Bad Credit Refinancing is Available to Homeowners in Ontario – is it the best choice?

Homeowners in Ontario, especially in Toronto, are amongst the most highly taxed in the country. These taxes in combination with rising gas prices and ever-present inflation have made it increasingly difficult for the middle class homeowner to make ends meet.

To make matters worse, the Federal Government has tightened its mortgage lending guidelines across Canada and the Bank of Canada has made a number of quarter point increases to the national lending rate.

The economy in Ontario is steadily improving but a number of Canadians are coming out of the recession with bruised credit. The automotive manufacturing industry has endured mass layoffs, as have the supporting industries that supply the automotive manufacturing sector. They are not alone; many service sectors like the financial services sector have suffered similar circumstances.

Those who have bad credit have fewer choices when it comes to bad credit refinancing but that doesn’t mean that it’s not available.

Bad credit refinancing is available to homeowners in Ontario. It can be a good choice for families who need to consolidate debt, cover the costs of home improvements or pay for their children’s education.
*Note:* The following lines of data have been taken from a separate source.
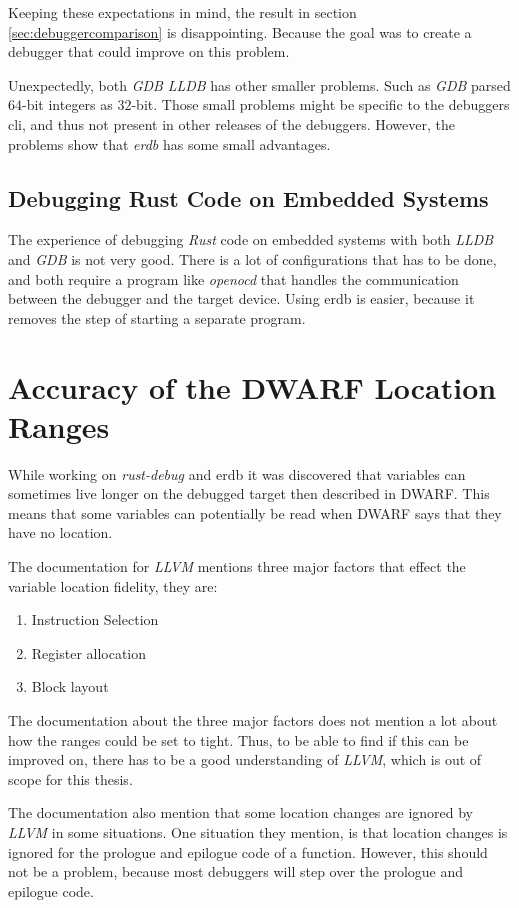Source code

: Keeping these expectations in mind, the result in section \ref{sec:debuggercomparison} is disappointing.
Because the goal was to create a debugger that could improve on this problem.


Unexpectedly, both \emph{GDB} \emph{LLDB} has other smaller problems.
Such as \emph{GDB} parsed $64$-bit integers as $32$-bit.
Those small problems might be specific to the debuggers \gls{cli}, and thus not present in other releases of the debuggers.
However, the problems show that \emph{erdb} has some small advantages.


\subsection{Debugging Rust Code on Embedded Systems}
The experience of debugging \emph{Rust} code on embedded systems with both \emph{LLDB} and \emph{GDB} is not very good.
There is a lot of configurations that has to be done, and both require a program like \emph{openocd} that handles the communication between the debugger and the target device.
Using \gls{erdb} is easier, because it removes the step of starting a separate program.


\section{Accuracy of the \gls{DWARF} Location Ranges}\label{section:loc-ranges}
While working on \emph{rust-debug} and \gls{erdb} it was discovered that variables can sometimes live longer on the debugged target then described in \gls{DWARF}.
This means that some variables can potentially be read when \gls{DWARF} says that they have no location.


The documentation for \emph{LLVM} \cite{llvm-dbs} mentions three major factors that effect the variable location fidelity, they are:

\begin{enumerate}
  \item Instruction Selection
  \item Register allocation
  \item Block layout
\end{enumerate}

The documentation about the three major factors does not mention a lot about how the ranges could be set to tight.
Thus, to be able to find if this can be improved on, there has to be a good understanding of \emph{LLVM}, which is out of scope for this thesis.


The documentation also mention that some location changes are ignored by \emph{LLVM} in some situations.
One situation they mention, is that location changes is ignored for the prologue and epilogue code of a function.
However, this should not be a problem, because most debuggers will step over the prologue and epilogue code.

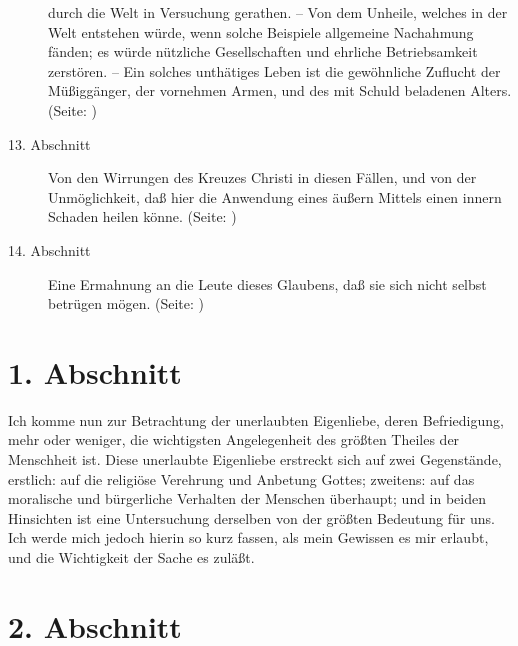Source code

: \begin{description}
durch die Welt in Versuchung gerathen. -- Von dem Unheile, welches in der Welt
entstehen würde, wenn solche Beispiele allgemeine Nachahmung fänden; es würde
nützliche Gesellschaften und ehrliche Betriebsamkeit zerstören. -- Ein solches
unthätiges Leben ist die gewöhnliche Zuflucht der Müßiggänger, der vornehmen
Armen, und des mit Schuld beladenen Alters. (Seite: \pageref{kap5_ab12})
\item[13. Abschnitt] Von den Wirrungen des Kreuzes Christi in diesen Fällen, und
von der Unmöglichkeit, daß hier die Anwendung eines äußern Mittels einen innern
Schaden heilen könne. (Seite: \pageref{kap5_ab13})
\item[14. Abschnitt] Eine Ermahnung an die Leute dieses Glaubens, daß sie sich
nicht selbst betrügen mögen. (Seite: \pageref{kap5_ab14})

\end{description}
\normalsize

\section{1. Abschnitt} \label{kap5_ab1}

Ich komme nun zur Betrachtung der unerlaubten Eigenliebe, deren Befriedigung,
mehr oder weniger, die wichtigsten Angelegenheit des größten Theiles der
Menschheit ist. Diese unerlaubte Eigenliebe erstreckt sich auf zwei Gegenstände,
erstlich: auf die religiöse Verehrung und Anbetung Gottes; zweitens: auf das
moralische und bürgerliche Verhalten der Menschen überhaupt; und in beiden
Hinsichten ist eine Untersuchung derselben von der größten Bedeutung für uns.
Ich werde mich jedoch hierin so kurz fassen, als mein Gewissen es mir erlaubt,
und die Wichtigkeit der Sache es zuläßt.

\section{2. Abschnitt} \label{kap5_ab2}


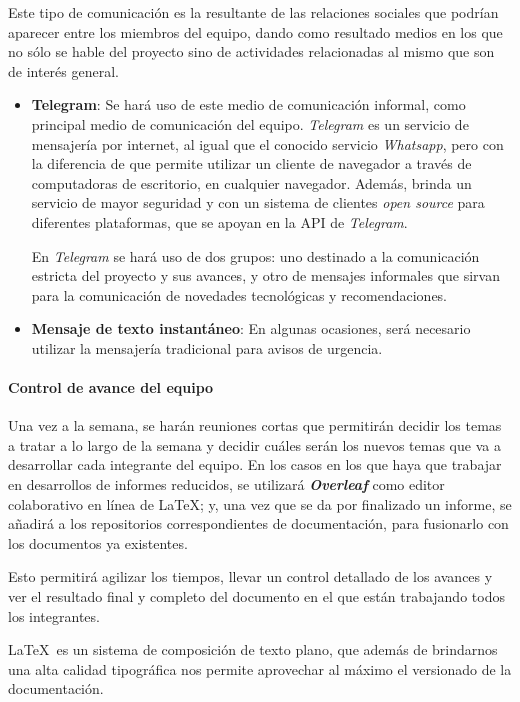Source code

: Este tipo de comunicación es la resultante de las relaciones sociales que podrían aparecer entre los miembros del equipo, dando como resultado medios en los que no sólo se hable del proyecto sino de actividades relacionadas al mismo que son de interés general.
	\begin{itemize}
	\item{\textbf{Telegram}:}
	Se hará uso de este medio de comunicación informal, como principal medio de comunicación del equipo.
    \textit{Telegram} es un servicio de mensajería por internet, al igual que el conocido servicio \textit{Whatsapp}, pero con la diferencia de que permite utilizar un cliente de navegador a través de computadoras de escritorio, en cualquier navegador.
    Además, brinda un servicio de mayor seguridad y con un sistema de clientes \textit{open source} para diferentes plataformas, que se apoyan en la API de \textit{Telegram}.
    
    En \textit{Telegram} se hará uso de dos grupos: uno destinado a la comunicación estricta del proyecto y sus avances, y otro de mensajes informales que sirvan para la comunicación de novedades tecnológicas y recomendaciones.
    
	\item{\textbf{Mensaje de texto instantáneo}:}
    En algunas ocasiones, será necesario utilizar la mensajería tradicional para avisos de urgencia.
	\end{itemize}


\paragraph{Control de avance del equipo}

Una vez a la semana, se harán reuniones cortas que permitirán decidir los temas a tratar a lo largo de la semana y decidir cuáles serán los nuevos temas que va a desarrollar cada integrante del equipo.
En los casos en los que haya que trabajar en desarrollos de informes reducidos, se utilizará \textbf{\textit{Overleaf}} como editor colaborativo en línea de \LaTeX; y, una vez que se da por finalizado un informe, se añadirá a los repositorios correspondientes de documentación, para fusionarlo con los documentos ya existentes.

Esto permitirá agilizar los tiempos, llevar un control detallado de los avances y ver el resultado final y completo del documento en el que están trabajando todos los integrantes.

\LaTeX\ es un sistema de composición de texto plano, que además de brindarnos una alta calidad tipográfica nos permite aprovechar al máximo el versionado de la documentación. 
    
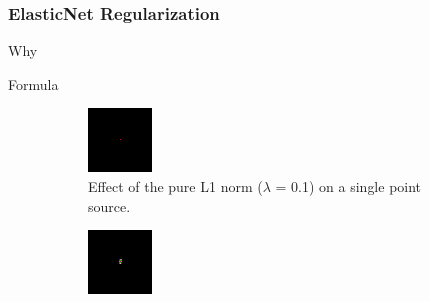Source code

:\subsubsection{ElasticNet Regularization}
Why


Formula

\begin{figure}[h]
	\centering
	\begin{subfigure}[b]{0.3\linewidth}
		\includegraphics[width=\linewidth]{./chapters/03.distribution/L1.png}
		\caption{Effect of the pure L1 norm ($\lambda$ = 0.1) on a single point source.}
		\label{dist:cd:elastic:L1}
	\end{subfigure}
	\begin{subfigure}[b]{0.3\linewidth}
		\includegraphics[width=\linewidth]{./chapters/03.distribution/L2.png}

\end{subfigure}
\end{figure}
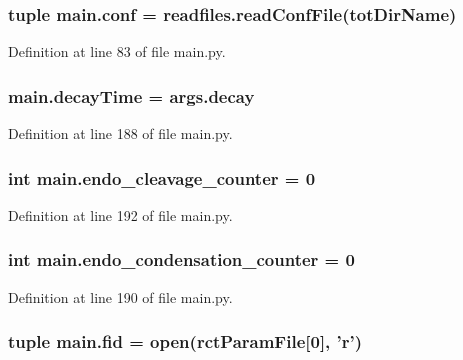 \hypertarget{a00151_adc567db25548116293968a9102beab98}{
\subsubsection[{conf}]{\setlength{\rightskip}{0pt plus 5cm}tuple main.\-conf = readfiles.\-read\-Conf\-File({\bf tot\-Dir\-Name})}}\label{a00151_adc567db25548116293968a9102beab98}


Definition at line 83 of file main.\-py.

\hypertarget{a00151_a5517c07ae046c271d6291e9b3f7d139d}{
\subsubsection[{decay\-Time}]{\setlength{\rightskip}{0pt plus 5cm}main.\-decay\-Time = args.\-decay}}\label{a00151_a5517c07ae046c271d6291e9b3f7d139d}


Definition at line 188 of file main.\-py.

\hypertarget{a00151_a17b22b48a2afe0223186b4275fe5ba70}{
\subsubsection[{endo\-\_\-cleavage\-\_\-counter}]{\setlength{\rightskip}{0pt plus 5cm}int main.\-endo\-\_\-cleavage\-\_\-counter = 0}}\label{a00151_a17b22b48a2afe0223186b4275fe5ba70}


Definition at line 192 of file main.\-py.

\hypertarget{a00151_a0521d81d319c4d79433b5fb65a6da1c2}{
\subsubsection[{endo\-\_\-condensation\-\_\-counter}]{\setlength{\rightskip}{0pt plus 5cm}int main.\-endo\-\_\-condensation\-\_\-counter = 0}}\label{a00151_a0521d81d319c4d79433b5fb65a6da1c2}


Definition at line 190 of file main.\-py.

\hypertarget{a00151_a68ab0ffa4b5ff1cceff01f4abe686ad0}{
\subsubsection[{fid}]{\setlength{\rightskip}{0pt plus 5cm}tuple main.\-fid = open({\bf rct\-Param\-File}\mbox{[}0\mbox{]}, '{\bf r}')}}\label{a00151_a68ab0ffa4b5ff1cceff01f4abe686ad0}


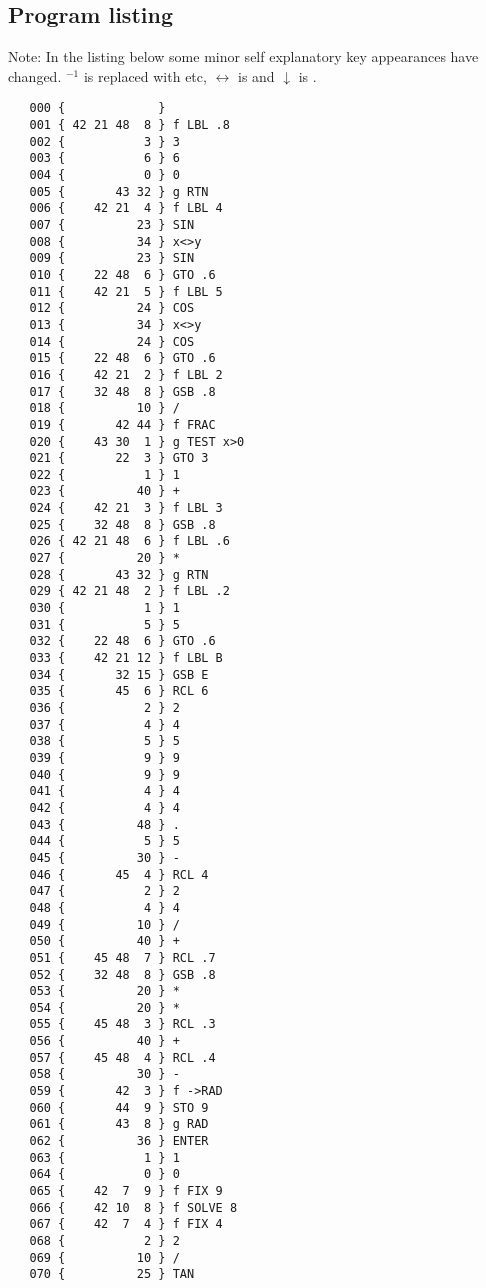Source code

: \documentclass[english,a4paper,onepage, 10pt]{scrbook}
\begin{document}
\subsection{Program listing}

Note: In the listing below some minor self explanatory key appearances have changed.  $^{-1}$ is replaced with  etc, $\leftrightarrow$ is  and $\downarrow$ is .
\begin{multicols}{2}
\begin{lstlisting}
   000 {             } 
   001 { 42 21 48  8 } f LBL .8
   002 {           3 } 3
   003 {           6 } 6
   004 {           0 } 0
   005 {       43 32 } g RTN
   006 {    42 21  4 } f LBL 4
   007 {          23 } SIN
   008 {          34 } x<>y
   009 {          23 } SIN
   010 {    22 48  6 } GTO .6
   011 {    42 21  5 } f LBL 5
   012 {          24 } COS
   013 {          34 } x<>y
   014 {          24 } COS
   015 {    22 48  6 } GTO .6
   016 {    42 21  2 } f LBL 2
   017 {    32 48  8 } GSB .8
   018 {          10 } /
   019 {       42 44 } f FRAC
   020 {    43 30  1 } g TEST x>0
   021 {       22  3 } GTO 3
   022 {           1 } 1
   023 {          40 } +
   024 {    42 21  3 } f LBL 3
   025 {    32 48  8 } GSB .8
   026 { 42 21 48  6 } f LBL .6
   027 {          20 } *
   028 {       43 32 } g RTN
   029 { 42 21 48  2 } f LBL .2
   030 {           1 } 1
   031 {           5 } 5
   032 {    22 48  6 } GTO .6
   033 {    42 21 12 } f LBL B
   034 {       32 15 } GSB E
   035 {       45  6 } RCL 6
   036 {           2 } 2
   037 {           4 } 4
   038 {           5 } 5
   039 {           9 } 9
   040 {           9 } 9
   041 {           4 } 4
   042 {           4 } 4
   043 {          48 } .
   044 {           5 } 5
   045 {          30 } -
   046 {       45  4 } RCL 4
   047 {           2 } 2
   048 {           4 } 4
   049 {          10 } /
   050 {          40 } +
   051 {    45 48  7 } RCL .7
   052 {    32 48  8 } GSB .8
   053 {          20 } *
   054 {          20 } *
   055 {    45 48  3 } RCL .3
   056 {          40 } +
   057 {    45 48  4 } RCL .4
   058 {          30 } -
   059 {       42  3 } f ->RAD
   060 {       44  9 } STO 9
   061 {       43  8 } g RAD
   062 {          36 } ENTER
   063 {           1 } 1
   064 {           0 } 0
   065 {    42  7  9 } f FIX 9
   066 {    42 10  8 } f SOLVE 8
   067 {    42  7  4 } f FIX 4
   068 {           2 } 2
   069 {          10 } /
   070 {          25 } TAN

\end{lstlisting}
\end{multicols}
\end{document}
If you are considering pursuing bad credit refinancing, you will have more negotiating power if you thoroughly understand the current state of your credit and financial profile, thereby knowing what value you present to a prospective borrower.

You can do this by obtaining your credit report to see your credit score. It may not be as bad as you think. Most banks require a minimum credit score in of 680 before they will consider an applicant for credit. CMHC will approve high ratio insurance for an individual with a credit score of as little as 620 if they have not had any late payments in the past 3-4 years and are free of bad debt.

Trust Companies, credit unions and mortgage investment corporations all offer CMHC insured mortgage refinancing to individuals who have credit scores that are above 620 but less than the banks minimum of 680.

If your credit score was 670, then you may want to consider strengthening it somewhat so that you can qualify for a mortgage that is financed by the bank. A mortgage financed by the bank is always a more desirable option because they are able to offer the lowest, discounted mortgage rates.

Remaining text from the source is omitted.